EXERCISE BRIEF ▸ Give all the lines below again, exactly, with no pictures.
───
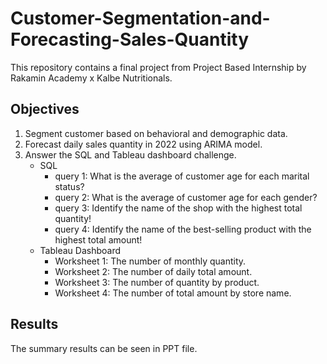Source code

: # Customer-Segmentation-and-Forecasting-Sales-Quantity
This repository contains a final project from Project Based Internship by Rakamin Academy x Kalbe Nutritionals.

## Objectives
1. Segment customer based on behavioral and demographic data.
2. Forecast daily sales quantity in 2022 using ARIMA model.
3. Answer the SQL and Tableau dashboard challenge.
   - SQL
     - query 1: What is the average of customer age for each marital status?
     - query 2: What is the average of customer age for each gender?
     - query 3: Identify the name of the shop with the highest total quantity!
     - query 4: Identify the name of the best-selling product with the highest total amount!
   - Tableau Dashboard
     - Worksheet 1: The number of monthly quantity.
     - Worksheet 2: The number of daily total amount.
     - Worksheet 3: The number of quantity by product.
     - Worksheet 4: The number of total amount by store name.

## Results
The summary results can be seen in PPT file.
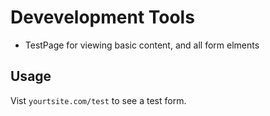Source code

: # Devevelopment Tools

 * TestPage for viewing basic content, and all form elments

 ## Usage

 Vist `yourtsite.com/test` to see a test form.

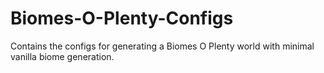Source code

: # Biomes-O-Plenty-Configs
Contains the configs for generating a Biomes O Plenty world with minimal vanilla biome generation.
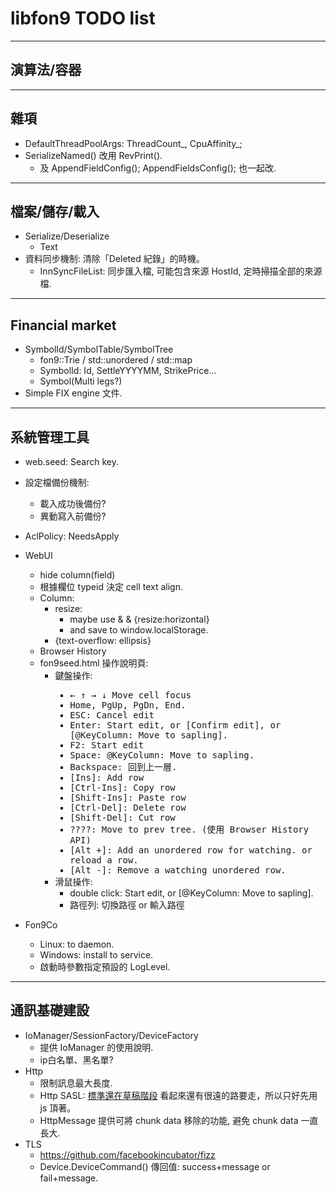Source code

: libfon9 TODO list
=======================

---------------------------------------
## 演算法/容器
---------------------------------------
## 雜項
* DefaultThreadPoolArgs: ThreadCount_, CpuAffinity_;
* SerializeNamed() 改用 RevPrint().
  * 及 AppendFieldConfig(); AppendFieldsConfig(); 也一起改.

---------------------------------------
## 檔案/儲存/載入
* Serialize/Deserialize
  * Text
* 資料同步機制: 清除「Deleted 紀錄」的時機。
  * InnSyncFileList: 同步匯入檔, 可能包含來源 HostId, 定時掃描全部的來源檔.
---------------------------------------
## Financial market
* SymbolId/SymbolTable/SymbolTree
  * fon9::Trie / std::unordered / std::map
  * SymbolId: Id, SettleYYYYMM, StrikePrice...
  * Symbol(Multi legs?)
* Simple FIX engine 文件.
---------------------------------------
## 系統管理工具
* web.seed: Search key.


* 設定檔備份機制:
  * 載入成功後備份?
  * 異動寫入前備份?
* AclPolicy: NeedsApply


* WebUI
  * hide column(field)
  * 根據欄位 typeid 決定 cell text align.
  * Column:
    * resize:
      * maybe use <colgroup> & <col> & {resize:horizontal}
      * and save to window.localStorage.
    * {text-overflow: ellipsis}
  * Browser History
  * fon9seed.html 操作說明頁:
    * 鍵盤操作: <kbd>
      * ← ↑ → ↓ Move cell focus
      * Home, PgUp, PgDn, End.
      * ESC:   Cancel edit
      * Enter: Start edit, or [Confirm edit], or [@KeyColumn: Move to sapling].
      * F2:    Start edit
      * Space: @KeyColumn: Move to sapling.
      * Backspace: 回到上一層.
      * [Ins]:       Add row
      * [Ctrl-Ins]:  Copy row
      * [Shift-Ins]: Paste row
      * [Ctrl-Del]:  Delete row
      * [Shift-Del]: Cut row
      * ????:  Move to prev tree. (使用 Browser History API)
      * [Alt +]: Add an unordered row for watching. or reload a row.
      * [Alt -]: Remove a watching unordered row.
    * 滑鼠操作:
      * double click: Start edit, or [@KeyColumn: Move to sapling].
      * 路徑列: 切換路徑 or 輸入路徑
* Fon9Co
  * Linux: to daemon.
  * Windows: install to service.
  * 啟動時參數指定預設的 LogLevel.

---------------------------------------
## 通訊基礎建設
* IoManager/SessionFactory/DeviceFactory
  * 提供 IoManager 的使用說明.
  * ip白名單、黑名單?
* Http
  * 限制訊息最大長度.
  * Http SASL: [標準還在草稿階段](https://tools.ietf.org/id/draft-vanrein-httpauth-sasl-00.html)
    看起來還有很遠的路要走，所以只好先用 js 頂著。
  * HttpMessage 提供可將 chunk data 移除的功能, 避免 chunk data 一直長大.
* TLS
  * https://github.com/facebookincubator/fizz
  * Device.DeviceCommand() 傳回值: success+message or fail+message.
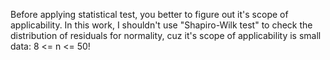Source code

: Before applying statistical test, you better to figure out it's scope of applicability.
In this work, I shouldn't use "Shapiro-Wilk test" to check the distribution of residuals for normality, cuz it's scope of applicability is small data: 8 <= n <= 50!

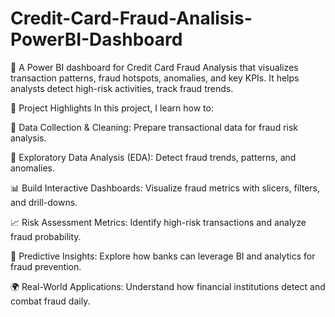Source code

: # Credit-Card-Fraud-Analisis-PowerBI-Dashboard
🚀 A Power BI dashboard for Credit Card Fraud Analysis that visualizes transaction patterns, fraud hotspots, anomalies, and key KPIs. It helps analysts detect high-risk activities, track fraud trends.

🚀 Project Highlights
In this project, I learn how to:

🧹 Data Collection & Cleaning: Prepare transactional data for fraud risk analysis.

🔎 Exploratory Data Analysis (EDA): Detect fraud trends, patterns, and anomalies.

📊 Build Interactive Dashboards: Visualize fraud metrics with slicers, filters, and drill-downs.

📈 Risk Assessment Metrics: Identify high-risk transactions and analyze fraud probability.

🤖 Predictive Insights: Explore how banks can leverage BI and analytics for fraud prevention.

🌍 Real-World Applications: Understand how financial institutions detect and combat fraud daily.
───
SOLUTION TO THIS EXERCISE ▸
Source code

: # Customer-Segmentation-and-Forecasting-Sales-Quantity
This repository contains a final project from Project Based Internship by Rakamin Academy x Kalbe Nutritionals.

## Objectives
1. Segment customer based on behavioral and demographic data.
2. Forecast daily sales quantity in 2022 using ARIMA model.
3. Answer the SQL and Tableau dashboard challenge.
   - SQL
     - query 1: What is the average of customer age for each marital status?
     - query 2: What is the average of customer age for each gender?
     - query 3: Identify the name of the shop with the highest total quantity!
     - query 4: Identify the name of the best-selling product with the highest total amount!
   - Tableau Dashboard
     - Worksheet 1: The number of monthly quantity.
     - Worksheet 2: The number of daily total amount.
     - Worksheet 3: The number of quantity by product.
     - Worksheet 4: The number of total amount by store name.

## Results
The summary results can be seen in PPT file.
Source code

: # Devevelopment Tools

 * TestPage for viewing basic content, and all form elments

 ## Usage

 Vist `yourtsite.com/test` to see a test form.

Source code

: # Biomes-O-Plenty-Configs
Contains the configs for generating a Biomes O Plenty world with minimal vanilla biome generation.
Source code

: libfon9 TODO list
=======================

---------------------------------------
## 演算法/容器
---------------------------------------
## 雜項
* DefaultThreadPoolArgs: ThreadCount_, CpuAffinity_;
* SerializeNamed() 改用 RevPrint().
  * 及 AppendFieldConfig(); AppendFieldsConfig(); 也一起改.

---------------------------------------
## 檔案/儲存/載入
* Serialize/Deserialize
  * Text
* 資料同步機制: 清除「Deleted 紀錄」的時機。
  * InnSyncFileList: 同步匯入檔, 可能包含來源 HostId, 定時掃描全部的來源檔.
---------------------------------------
## Financial market
* SymbolId/SymbolTable/SymbolTree
  * fon9::Trie / std::unordered / std::map
  * SymbolId: Id, SettleYYYYMM, StrikePrice...
  * Symbol(Multi legs?)
* Simple FIX engine 文件.
---------------------------------------
## 系統管理工具
* web.seed: Search key.


* 設定檔備份機制:
  * 載入成功後備份?
  * 異動寫入前備份?
* AclPolicy: NeedsApply


* WebUI
  * hide column(field)
  * 根據欄位 typeid 決定 cell text align.
  * Column:
    * resize:
      * maybe use <colgroup> & <col> & {resize:horizontal}
      * and save to window.localStorage.
    * {text-overflow: ellipsis}
  * Browser History
  * fon9seed.html 操作說明頁:
    * 鍵盤操作: <kbd>
      * ← ↑ → ↓ Move cell focus
      * Home, PgUp, PgDn, End.
      * ESC:   Cancel edit
      * Enter: Start edit, or [Confirm edit], or [@KeyColumn: Move to sapling].
      * F2:    Start edit
      * Space: @KeyColumn: Move to sapling.
      * Backspace: 回到上一層.
      * [Ins]:       Add row
      * [Ctrl-Ins]:  Copy row
      * [Shift-Ins]: Paste row
      * [Ctrl-Del]:  Delete row
      * [Shift-Del]: Cut row
      * ????:  Move to prev tree. (使用 Browser History API)
      * [Alt +]: Add an unordered row for watching. or reload a row.
      * [Alt -]: Remove a watching unordered row.
    * 滑鼠操作:
      * double click: Start edit, or [@KeyColumn: Move to sapling].
      * 路徑列: 切換路徑 or 輸入路徑
* Fon9Co
  * Linux: to daemon.
  * Windows: install to service.
  * 啟動時參數指定預設的 LogLevel.

---------------------------------------
## 通訊基礎建設
* IoManager/SessionFactory/DeviceFactory
  * 提供 IoManager 的使用說明.
  * ip白名單、黑名單?
* Http
  * 限制訊息最大長度.
  * Http SASL: [標準還在草稿階段](https://tools.ietf.org/id/draft-vanrein-httpauth-sasl-00.html)
    看起來還有很遠的路要走，所以只好先用 js 頂著。
  * HttpMessage 提供可將 chunk data 移除的功能, 避免 chunk data 一直長大.
* TLS
  * https://github.com/facebookincubator/fizz
  * Device.DeviceCommand() 傳回值: success+message or fail+message.
Source code

: Before applying statistical test, you better to figure out it's scope of applicability.
In this work, I shouldn't use "Shapiro-Wilk test" to check the distribution of residuals for normality, cuz it's scope of applicability is small data: 8 <= n <= 50!

Source code

: # Credit-Card-Fraud-Analisis-PowerBI-Dashboard
🚀 A Power BI dashboard for Credit Card Fraud Analysis that visualizes transaction patterns, fraud hotspots, anomalies, and key KPIs. It helps analysts detect high-risk activities, track fraud trends.

🚀 Project Highlights
In this project, I learn how to:

🧹 Data Collection & Cleaning: Prepare transactional data for fraud risk analysis.

🔎 Exploratory Data Analysis (EDA): Detect fraud trends, patterns, and anomalies.

📊 Build Interactive Dashboards: Visualize fraud metrics with slicers, filters, and drill-downs.

📈 Risk Assessment Metrics: Identify high-risk transactions and analyze fraud probability.

🤖 Predictive Insights: Explore how banks can leverage BI and analytics for fraud prevention.

🌍 Real-World Applications: Understand how financial institutions detect and combat fraud daily.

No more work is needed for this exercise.